Attorney Joshua Weir said it ruined the lives of the seven — listed only as Johnny Doe I through VII — and dozens of others.

“It’s been devastating,” one said Tuesday, speaking on condition of anonymity.

He’s no longer on the registry. But, in his late 30s, he got a letter from the state saying he had to register. He then landed on the registry, alongside adult sexual predators, for playing doctor with a girl when he was a prepubescent, 12-year-old boy, he said.

It wreaked havoc on his life. Suddenly, he couldn’t get a job working with cattle and has been made out to be a monster. One night, a stranger pulled up to his home and came to the door, intimidating his wife, yelling he had a right to talk to her husband.

“Everybody makes poor choices. Some make worse choices than others. But holding those poor choices against a child is absolutely irresponsible,” he said.

In the lawsuit filed this week in U.S. District Court in Omaha, his attorney, Weir, said the seven were among 74 who the State Patrol removed from the registry last August, four days after the 8th Circuit Court of Appeals ruled in favor of the 15-year-old Nebraska boy, whose family sued to block the State Patrol from putting him on the list for something he did in Minnesota when he was 11.

The boy in the case was adjudicated in juvenile court there for criminal sexual conduct. A Minnesota judge ordered him to complete probation, counseling and community service, and his name went on a part of that state’s predatory offender list that is visible only to police.

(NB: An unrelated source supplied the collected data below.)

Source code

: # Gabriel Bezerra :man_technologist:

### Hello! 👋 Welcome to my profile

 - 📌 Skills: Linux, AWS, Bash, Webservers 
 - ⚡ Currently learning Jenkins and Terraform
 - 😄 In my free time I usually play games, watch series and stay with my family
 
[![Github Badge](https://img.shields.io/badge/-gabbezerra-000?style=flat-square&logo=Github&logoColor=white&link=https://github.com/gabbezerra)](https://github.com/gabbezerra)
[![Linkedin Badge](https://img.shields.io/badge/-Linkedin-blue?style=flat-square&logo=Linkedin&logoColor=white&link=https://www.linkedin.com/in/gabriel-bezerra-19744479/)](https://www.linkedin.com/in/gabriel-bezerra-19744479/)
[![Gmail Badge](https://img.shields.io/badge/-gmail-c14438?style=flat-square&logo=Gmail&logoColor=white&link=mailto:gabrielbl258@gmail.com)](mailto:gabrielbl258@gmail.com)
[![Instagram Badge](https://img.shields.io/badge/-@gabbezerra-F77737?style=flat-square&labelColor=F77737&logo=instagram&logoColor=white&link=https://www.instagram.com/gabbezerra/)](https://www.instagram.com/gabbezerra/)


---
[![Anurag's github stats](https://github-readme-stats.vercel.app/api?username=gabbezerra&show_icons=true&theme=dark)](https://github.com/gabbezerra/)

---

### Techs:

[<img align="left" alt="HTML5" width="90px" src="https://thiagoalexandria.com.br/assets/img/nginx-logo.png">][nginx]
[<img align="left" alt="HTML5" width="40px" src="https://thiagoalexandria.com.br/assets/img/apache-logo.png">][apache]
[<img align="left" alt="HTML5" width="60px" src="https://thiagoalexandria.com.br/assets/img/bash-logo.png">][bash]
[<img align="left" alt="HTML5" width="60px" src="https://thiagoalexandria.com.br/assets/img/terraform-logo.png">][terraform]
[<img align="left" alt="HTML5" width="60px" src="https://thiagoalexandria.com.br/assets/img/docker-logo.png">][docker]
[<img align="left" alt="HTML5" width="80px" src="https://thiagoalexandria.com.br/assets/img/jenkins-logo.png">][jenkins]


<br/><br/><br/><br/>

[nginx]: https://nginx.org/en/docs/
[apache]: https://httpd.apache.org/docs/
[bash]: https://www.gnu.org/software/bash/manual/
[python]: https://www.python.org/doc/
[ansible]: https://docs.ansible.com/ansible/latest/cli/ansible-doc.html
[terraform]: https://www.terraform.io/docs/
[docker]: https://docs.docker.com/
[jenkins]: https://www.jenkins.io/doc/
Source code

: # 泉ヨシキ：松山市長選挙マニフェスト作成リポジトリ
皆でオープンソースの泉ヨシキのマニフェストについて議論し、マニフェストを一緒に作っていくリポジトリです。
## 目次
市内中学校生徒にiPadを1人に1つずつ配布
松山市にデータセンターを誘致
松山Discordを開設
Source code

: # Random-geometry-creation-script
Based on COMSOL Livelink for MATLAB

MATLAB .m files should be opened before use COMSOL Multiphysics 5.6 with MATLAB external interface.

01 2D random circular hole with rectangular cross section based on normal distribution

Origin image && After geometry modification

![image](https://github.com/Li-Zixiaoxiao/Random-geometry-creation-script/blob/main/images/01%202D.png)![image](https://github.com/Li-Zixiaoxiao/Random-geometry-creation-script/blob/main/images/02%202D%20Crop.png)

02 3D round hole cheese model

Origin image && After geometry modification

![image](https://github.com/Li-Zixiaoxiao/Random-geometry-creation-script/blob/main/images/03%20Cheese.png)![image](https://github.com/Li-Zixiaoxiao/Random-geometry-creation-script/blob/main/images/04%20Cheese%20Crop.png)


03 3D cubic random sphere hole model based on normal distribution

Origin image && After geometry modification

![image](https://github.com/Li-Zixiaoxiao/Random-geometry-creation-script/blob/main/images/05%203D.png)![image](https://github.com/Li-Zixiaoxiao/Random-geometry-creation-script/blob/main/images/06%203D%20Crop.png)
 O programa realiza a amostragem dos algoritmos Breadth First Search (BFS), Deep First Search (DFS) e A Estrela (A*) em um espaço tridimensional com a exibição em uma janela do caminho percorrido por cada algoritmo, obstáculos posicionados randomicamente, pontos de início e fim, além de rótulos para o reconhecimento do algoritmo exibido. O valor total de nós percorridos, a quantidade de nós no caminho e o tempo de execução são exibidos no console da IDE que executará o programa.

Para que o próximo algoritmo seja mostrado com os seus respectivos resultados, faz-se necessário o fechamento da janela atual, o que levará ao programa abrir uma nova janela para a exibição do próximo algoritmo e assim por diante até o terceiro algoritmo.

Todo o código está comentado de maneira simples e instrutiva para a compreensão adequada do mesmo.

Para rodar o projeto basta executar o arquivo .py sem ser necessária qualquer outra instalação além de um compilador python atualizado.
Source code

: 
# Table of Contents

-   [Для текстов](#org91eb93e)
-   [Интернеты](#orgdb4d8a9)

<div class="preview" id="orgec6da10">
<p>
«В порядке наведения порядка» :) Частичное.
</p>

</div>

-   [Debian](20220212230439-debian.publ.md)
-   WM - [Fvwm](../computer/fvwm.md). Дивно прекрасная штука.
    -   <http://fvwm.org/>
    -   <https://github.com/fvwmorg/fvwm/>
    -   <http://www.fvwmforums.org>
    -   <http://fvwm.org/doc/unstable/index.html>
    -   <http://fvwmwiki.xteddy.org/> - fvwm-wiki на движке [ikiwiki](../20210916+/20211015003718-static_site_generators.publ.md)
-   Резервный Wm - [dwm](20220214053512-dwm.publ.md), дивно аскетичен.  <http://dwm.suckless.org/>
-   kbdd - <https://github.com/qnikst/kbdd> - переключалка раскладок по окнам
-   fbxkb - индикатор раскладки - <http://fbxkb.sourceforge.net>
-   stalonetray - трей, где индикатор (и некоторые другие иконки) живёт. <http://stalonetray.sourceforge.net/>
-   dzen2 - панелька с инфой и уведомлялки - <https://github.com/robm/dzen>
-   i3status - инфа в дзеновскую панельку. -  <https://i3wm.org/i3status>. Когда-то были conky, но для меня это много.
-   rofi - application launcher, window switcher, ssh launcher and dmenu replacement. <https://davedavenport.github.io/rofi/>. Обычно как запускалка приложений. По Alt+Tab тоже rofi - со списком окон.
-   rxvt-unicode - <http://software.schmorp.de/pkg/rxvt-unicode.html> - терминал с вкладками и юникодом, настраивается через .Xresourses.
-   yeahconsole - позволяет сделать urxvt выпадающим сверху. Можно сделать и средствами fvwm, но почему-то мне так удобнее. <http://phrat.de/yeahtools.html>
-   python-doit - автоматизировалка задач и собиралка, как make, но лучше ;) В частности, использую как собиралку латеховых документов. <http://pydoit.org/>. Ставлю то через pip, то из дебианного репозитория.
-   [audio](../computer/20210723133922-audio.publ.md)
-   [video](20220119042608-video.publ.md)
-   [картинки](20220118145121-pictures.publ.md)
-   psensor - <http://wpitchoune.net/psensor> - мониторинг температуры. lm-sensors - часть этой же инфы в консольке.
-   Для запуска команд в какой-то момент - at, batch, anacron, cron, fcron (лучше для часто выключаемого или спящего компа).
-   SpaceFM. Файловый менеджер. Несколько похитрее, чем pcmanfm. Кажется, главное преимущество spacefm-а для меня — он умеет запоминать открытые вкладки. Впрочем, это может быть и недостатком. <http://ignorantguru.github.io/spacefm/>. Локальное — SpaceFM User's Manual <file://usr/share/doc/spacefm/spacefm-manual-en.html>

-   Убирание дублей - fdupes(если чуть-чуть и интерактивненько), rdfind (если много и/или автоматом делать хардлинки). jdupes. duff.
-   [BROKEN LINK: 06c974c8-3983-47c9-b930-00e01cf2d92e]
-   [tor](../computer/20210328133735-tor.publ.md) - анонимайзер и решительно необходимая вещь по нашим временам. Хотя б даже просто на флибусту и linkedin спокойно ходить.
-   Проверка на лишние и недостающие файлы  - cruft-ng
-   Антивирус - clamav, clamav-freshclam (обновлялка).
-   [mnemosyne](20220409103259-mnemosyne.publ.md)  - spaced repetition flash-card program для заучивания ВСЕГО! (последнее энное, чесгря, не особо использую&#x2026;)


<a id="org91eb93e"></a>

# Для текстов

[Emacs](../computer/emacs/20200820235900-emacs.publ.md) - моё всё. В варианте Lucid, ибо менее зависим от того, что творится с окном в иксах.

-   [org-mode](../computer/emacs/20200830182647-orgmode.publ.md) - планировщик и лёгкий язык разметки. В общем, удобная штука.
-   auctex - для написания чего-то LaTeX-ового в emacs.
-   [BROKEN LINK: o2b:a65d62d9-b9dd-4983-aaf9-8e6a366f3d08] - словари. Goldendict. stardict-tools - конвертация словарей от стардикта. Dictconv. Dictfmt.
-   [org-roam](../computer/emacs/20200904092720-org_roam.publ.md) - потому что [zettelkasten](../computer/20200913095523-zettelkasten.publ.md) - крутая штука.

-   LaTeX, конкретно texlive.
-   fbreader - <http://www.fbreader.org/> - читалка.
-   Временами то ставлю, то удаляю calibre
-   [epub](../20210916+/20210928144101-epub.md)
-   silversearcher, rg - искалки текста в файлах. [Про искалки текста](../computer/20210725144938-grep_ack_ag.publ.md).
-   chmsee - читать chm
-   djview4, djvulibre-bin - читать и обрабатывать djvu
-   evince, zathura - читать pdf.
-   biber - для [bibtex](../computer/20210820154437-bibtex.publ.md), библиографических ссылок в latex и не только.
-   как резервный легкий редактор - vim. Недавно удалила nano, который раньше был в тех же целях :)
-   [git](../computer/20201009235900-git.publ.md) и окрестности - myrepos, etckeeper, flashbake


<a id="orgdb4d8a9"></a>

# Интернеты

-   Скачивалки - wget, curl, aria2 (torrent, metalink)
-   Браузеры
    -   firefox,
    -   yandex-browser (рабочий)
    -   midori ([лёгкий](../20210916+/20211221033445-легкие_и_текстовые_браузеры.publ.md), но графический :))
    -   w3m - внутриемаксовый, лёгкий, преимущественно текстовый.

Nebraska’s registry excludes juveniles unless they are prosecuted criminally in adult court.

But, when he moved to Nebraska to live with relatives, the State Patrol determined by a plain reading of the statute he should be on the public registry.

The attorney general’s office conceded if he had done in Nebraska exactly what he did in Minnesota, he wouldn’t have been required to register but interpreted the state law to mean all sex offenders who move here must register, regardless of age.

Senior U.S. District Judge Richard Kopf disagreed, saying it made no sense to believe Nebraska statutes were intended to be more punitive to juveniles adjudicated elsewhere than those who go through the system here.

When the state appealed, the 8th Circuit agreed.

Soon after, a State Patrol attorney notified 74 people, including the seven in the civil rights lawsuit filed Monday, that they no longer were subject to the Nebraska Sex Offender Registration Act.

And Sen. Carol Blood has introduced a bill to make the language more clear to exclude from the registry anyone adjudicated as a juvenile.

But, Weir alleges, the damage already was done.

One of his clients, put on the list for an adjudication when he was 12, wasn’t allowed to attend public school with his peers because he was on the registry. At least two were incarcerated for failing to register. Two have been homeless.

The lawsuit seeks compensation for lost earning capacity and wages, among other things, as well as punitive damages.

Asked what he hopes to come of the lawsuit, Weir’s client, who is 42 now, said he’s not looking for a paycheck, though he admits he’d like to get enough money so he and his family can move.

Mostly, he said, “I’m hoping that this never happens to anybody else again.”